## Task details:
Please reproduce the entries below exactly, starting at the first line and ending with the line that holds "recognised by the".

## Supplied data:

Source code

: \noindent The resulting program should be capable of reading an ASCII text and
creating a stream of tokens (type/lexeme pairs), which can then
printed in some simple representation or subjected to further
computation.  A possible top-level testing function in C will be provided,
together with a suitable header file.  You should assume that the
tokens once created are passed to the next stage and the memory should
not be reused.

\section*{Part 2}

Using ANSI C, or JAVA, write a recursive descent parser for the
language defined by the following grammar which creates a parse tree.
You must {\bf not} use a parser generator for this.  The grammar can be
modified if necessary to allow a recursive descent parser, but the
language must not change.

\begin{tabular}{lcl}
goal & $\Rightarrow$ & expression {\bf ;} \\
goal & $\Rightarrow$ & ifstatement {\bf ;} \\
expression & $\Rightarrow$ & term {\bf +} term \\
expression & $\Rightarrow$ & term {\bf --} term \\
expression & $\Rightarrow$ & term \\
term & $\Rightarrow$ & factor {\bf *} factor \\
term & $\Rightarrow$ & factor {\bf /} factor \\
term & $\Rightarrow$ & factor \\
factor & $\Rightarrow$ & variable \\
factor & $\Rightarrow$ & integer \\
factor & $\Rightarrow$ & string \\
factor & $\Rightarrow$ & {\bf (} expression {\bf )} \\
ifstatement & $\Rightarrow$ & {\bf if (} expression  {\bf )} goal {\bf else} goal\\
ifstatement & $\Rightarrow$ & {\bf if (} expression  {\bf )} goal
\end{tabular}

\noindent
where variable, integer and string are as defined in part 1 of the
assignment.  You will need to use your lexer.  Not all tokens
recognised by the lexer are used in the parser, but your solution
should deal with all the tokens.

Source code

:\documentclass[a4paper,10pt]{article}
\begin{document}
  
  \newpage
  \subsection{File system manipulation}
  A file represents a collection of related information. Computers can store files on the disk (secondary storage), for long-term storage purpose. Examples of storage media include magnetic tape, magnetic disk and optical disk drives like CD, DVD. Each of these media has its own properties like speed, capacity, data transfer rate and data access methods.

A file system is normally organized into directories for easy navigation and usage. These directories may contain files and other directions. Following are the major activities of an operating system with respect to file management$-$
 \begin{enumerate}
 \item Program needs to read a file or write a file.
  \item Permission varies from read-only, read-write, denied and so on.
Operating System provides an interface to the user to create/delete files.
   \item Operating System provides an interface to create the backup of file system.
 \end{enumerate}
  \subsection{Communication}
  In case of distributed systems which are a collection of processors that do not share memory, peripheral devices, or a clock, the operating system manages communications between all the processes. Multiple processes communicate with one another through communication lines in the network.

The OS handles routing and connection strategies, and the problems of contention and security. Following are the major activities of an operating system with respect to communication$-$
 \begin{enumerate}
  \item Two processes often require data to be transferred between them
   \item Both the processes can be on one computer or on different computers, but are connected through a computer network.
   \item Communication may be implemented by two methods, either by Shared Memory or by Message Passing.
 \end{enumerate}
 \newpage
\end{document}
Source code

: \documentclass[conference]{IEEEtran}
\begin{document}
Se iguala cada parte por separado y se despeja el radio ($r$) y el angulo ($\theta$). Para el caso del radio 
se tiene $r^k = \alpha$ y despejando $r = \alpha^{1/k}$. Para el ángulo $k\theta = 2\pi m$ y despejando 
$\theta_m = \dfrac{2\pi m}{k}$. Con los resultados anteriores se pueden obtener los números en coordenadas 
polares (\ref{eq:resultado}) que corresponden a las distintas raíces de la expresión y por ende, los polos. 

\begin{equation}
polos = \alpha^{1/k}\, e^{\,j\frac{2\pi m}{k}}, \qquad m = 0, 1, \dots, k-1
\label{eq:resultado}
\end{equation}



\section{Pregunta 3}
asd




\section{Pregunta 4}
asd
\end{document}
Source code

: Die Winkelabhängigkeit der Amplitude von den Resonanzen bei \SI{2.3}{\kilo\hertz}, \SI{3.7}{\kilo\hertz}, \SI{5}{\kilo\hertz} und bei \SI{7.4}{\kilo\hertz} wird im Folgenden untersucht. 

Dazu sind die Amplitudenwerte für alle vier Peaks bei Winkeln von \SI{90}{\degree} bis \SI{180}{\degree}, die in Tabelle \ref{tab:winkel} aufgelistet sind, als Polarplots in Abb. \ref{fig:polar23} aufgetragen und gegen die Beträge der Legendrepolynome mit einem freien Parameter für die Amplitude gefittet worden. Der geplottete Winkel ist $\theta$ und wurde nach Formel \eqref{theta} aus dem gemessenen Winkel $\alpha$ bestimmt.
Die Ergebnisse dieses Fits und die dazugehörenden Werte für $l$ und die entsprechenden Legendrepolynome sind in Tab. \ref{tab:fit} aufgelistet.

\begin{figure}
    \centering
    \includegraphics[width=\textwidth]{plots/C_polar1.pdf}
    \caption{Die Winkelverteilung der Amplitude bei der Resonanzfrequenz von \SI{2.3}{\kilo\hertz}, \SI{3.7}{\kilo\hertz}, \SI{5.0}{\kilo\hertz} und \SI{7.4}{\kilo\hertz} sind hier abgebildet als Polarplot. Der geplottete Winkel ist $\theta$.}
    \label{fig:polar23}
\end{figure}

## Result below:
Source code

: \noindent The resulting program should be capable of reading an ASCII text and
creating a stream of tokens (type/lexeme pairs), which can then
printed in some simple representation or subjected to further
computation.  A possible top-level testing function in C will be provided,
together with a suitable header file.  You should assume that the
tokens once created are passed to the next stage and the memory should
not be reused.

\section*{Part 2}

Using ANSI C, or JAVA, write a recursive descent parser for the
language defined by the following grammar which creates a parse tree.
You must {\bf not} use a parser generator for this.  The grammar can be
modified if necessary to allow a recursive descent parser, but the
language must not change.

\begin{tabular}{lcl}
goal & $\Rightarrow$ & expression {\bf ;} \\
goal & $\Rightarrow$ & ifstatement {\bf ;} \\
expression & $\Rightarrow$ & term {\bf +} term \\
expression & $\Rightarrow$ & term {\bf --} term \\
expression & $\Rightarrow$ & term \\
term & $\Rightarrow$ & factor {\bf *} factor \\
term & $\Rightarrow$ & factor {\bf /} factor \\
term & $\Rightarrow$ & factor \\
factor & $\Rightarrow$ & variable \\
factor & $\Rightarrow$ & integer \\
factor & $\Rightarrow$ & string \\
factor & $\Rightarrow$ & {\bf (} expression {\bf )} \\
ifstatement & $\Rightarrow$ & {\bf if (} expression  {\bf )} goal {\bf else} goal\\
ifstatement & $\Rightarrow$ & {\bf if (} expression  {\bf )} goal
\end{tabular}

\noindent
where variable, integer and string are as defined in part 1 of the
assignment.  You will need to use your lexer.  Not all tokens
recognised by the lexer are used in the parser, but your solution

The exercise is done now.